* ASSIGNMENT *
All lines from the opening of the entries below through the line containing "twofold). The main" must be output exactly as they appear, with no other lines.

(Dataset excerpts)
____________________

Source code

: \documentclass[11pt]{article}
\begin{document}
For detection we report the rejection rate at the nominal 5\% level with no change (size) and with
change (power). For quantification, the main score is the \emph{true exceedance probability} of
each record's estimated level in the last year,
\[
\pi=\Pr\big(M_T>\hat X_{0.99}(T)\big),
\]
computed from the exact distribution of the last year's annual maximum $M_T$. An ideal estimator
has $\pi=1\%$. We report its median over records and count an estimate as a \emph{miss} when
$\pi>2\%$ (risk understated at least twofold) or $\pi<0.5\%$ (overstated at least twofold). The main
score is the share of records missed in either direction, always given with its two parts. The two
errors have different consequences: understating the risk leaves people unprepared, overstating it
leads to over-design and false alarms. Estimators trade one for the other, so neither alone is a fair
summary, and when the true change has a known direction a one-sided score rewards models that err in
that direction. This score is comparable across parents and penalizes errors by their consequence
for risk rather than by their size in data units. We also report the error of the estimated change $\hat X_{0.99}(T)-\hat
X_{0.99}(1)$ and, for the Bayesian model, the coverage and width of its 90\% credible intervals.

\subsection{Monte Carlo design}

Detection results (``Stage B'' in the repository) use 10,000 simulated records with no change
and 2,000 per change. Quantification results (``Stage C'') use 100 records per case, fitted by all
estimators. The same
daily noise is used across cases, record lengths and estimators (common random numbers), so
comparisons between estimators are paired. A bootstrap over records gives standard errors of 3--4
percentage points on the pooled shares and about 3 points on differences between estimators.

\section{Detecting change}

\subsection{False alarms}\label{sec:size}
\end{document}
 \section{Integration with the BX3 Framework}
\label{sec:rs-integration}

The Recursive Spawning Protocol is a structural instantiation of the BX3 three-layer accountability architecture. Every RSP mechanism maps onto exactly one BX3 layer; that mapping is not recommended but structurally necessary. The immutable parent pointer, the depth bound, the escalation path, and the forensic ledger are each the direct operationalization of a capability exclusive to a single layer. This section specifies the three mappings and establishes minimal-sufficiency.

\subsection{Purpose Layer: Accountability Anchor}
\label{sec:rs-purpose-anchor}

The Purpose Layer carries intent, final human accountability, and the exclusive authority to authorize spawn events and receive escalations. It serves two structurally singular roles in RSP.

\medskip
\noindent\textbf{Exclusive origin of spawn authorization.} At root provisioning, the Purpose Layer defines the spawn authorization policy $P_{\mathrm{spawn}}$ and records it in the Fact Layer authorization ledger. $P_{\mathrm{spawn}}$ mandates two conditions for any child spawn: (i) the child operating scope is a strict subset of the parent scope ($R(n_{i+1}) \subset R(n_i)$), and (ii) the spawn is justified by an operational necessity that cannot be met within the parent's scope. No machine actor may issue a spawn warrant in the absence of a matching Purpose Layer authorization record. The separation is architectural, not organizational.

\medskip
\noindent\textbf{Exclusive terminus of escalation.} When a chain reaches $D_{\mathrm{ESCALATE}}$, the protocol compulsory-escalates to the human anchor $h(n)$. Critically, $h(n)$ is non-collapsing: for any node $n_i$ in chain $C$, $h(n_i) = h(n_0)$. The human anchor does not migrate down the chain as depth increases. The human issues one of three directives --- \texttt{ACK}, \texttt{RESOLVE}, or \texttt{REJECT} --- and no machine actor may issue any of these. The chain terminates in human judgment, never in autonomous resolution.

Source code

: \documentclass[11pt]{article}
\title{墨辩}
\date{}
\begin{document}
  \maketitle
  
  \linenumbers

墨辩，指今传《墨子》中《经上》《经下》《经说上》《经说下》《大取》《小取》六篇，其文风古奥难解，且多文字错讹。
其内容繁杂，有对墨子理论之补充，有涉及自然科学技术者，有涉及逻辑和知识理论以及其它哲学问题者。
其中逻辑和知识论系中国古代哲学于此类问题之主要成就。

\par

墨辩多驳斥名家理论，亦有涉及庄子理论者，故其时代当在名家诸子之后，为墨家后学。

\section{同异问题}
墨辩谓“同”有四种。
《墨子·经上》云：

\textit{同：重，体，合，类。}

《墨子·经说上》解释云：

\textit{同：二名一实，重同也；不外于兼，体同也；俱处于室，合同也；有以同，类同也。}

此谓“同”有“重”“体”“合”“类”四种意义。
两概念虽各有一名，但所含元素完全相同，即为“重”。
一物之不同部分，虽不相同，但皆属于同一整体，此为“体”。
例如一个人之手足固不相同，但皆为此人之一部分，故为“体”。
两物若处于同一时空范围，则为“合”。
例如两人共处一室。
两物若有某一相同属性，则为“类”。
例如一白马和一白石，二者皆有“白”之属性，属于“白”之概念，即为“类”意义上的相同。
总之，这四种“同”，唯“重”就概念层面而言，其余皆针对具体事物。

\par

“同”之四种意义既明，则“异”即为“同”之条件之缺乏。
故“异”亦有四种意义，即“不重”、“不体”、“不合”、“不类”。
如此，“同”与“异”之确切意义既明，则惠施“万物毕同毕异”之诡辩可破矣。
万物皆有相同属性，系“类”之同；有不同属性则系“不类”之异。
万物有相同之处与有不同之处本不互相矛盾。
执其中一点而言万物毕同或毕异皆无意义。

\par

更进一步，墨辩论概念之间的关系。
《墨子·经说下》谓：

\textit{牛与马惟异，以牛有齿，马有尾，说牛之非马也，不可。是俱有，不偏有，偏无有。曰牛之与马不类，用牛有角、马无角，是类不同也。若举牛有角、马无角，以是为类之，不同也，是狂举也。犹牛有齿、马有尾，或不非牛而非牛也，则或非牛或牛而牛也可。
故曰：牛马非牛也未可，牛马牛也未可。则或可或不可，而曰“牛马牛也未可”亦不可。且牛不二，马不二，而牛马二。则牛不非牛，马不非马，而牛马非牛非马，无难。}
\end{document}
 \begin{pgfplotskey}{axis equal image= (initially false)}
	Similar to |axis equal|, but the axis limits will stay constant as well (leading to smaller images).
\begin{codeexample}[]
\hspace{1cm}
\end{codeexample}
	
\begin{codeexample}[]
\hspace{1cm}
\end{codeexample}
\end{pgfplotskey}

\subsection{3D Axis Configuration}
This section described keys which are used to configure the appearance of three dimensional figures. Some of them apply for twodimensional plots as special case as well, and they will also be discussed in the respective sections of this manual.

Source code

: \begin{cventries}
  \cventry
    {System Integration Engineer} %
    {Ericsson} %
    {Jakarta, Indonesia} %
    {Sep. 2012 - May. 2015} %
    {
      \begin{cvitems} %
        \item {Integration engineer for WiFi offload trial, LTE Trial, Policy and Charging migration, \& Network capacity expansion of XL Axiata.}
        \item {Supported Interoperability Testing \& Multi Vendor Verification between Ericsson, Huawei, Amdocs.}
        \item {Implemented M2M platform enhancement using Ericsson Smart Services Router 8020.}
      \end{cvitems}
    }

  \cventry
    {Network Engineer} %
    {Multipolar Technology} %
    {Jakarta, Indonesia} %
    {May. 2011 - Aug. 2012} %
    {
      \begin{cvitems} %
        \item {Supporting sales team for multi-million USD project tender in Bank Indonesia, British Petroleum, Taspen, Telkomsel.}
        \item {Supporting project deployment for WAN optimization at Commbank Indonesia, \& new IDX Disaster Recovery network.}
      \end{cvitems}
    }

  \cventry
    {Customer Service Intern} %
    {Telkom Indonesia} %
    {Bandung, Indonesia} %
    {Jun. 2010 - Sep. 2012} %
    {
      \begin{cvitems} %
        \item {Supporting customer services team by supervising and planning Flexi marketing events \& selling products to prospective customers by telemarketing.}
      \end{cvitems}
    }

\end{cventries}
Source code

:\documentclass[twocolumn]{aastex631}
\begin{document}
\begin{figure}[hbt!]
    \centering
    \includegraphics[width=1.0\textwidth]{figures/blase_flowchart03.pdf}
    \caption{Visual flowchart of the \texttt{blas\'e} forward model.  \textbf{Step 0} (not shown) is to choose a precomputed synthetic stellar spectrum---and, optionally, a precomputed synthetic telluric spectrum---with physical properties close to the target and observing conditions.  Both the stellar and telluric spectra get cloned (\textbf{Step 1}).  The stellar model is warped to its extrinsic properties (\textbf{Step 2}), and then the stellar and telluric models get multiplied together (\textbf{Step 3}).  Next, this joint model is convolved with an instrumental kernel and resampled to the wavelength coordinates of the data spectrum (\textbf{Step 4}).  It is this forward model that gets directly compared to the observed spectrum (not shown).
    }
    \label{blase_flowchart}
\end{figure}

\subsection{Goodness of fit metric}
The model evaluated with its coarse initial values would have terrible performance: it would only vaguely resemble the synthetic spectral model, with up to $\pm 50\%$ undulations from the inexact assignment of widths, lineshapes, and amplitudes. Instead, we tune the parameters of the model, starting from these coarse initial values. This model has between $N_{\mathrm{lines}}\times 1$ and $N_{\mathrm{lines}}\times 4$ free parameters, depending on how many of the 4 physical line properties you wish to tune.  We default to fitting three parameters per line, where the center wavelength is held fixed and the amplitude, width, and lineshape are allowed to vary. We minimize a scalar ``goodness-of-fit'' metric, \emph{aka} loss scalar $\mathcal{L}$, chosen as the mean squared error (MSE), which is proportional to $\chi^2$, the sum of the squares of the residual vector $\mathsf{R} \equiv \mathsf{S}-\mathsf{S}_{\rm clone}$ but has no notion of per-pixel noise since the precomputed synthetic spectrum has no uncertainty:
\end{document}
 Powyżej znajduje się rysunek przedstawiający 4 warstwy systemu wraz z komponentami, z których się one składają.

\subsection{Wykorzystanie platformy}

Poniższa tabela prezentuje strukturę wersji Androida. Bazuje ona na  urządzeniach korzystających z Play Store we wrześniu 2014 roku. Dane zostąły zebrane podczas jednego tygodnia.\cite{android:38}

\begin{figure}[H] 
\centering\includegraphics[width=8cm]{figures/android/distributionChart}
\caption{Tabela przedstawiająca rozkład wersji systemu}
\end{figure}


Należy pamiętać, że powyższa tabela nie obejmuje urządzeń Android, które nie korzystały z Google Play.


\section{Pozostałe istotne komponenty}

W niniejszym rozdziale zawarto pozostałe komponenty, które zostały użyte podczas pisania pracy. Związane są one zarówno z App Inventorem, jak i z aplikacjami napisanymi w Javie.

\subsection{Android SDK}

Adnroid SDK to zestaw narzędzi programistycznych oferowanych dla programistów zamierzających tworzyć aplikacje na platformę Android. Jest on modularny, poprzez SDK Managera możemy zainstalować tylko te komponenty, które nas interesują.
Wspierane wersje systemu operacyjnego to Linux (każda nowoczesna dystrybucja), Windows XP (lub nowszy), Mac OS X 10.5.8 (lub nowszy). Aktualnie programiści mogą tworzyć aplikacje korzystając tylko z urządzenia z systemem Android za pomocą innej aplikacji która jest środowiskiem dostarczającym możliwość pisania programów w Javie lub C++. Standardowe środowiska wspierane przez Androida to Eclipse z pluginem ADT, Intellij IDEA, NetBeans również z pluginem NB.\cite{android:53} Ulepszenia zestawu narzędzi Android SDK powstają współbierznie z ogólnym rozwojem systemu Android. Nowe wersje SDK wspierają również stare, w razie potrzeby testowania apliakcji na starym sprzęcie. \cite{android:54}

____________________

* REPLY TO THE TASK *
Source code

: \documentclass[11pt]{article}
\begin{document}
For detection we report the rejection rate at the nominal 5\% level with no change (size) and with
change (power). For quantification, the main score is the \emph{true exceedance probability} of
each record's estimated level in the last year,
\[
\pi=\Pr\big(M_T>\hat X_{0.99}(T)\big),
\]
computed from the exact distribution of the last year's annual maximum $M_T$. An ideal estimator
has $\pi=1\%$. We report its median over records and count an estimate as a \emph{miss} when
$\pi>2\%$ (risk understated at least twofold) or $\pi<0.5\%$ (overstated at least twofold). The main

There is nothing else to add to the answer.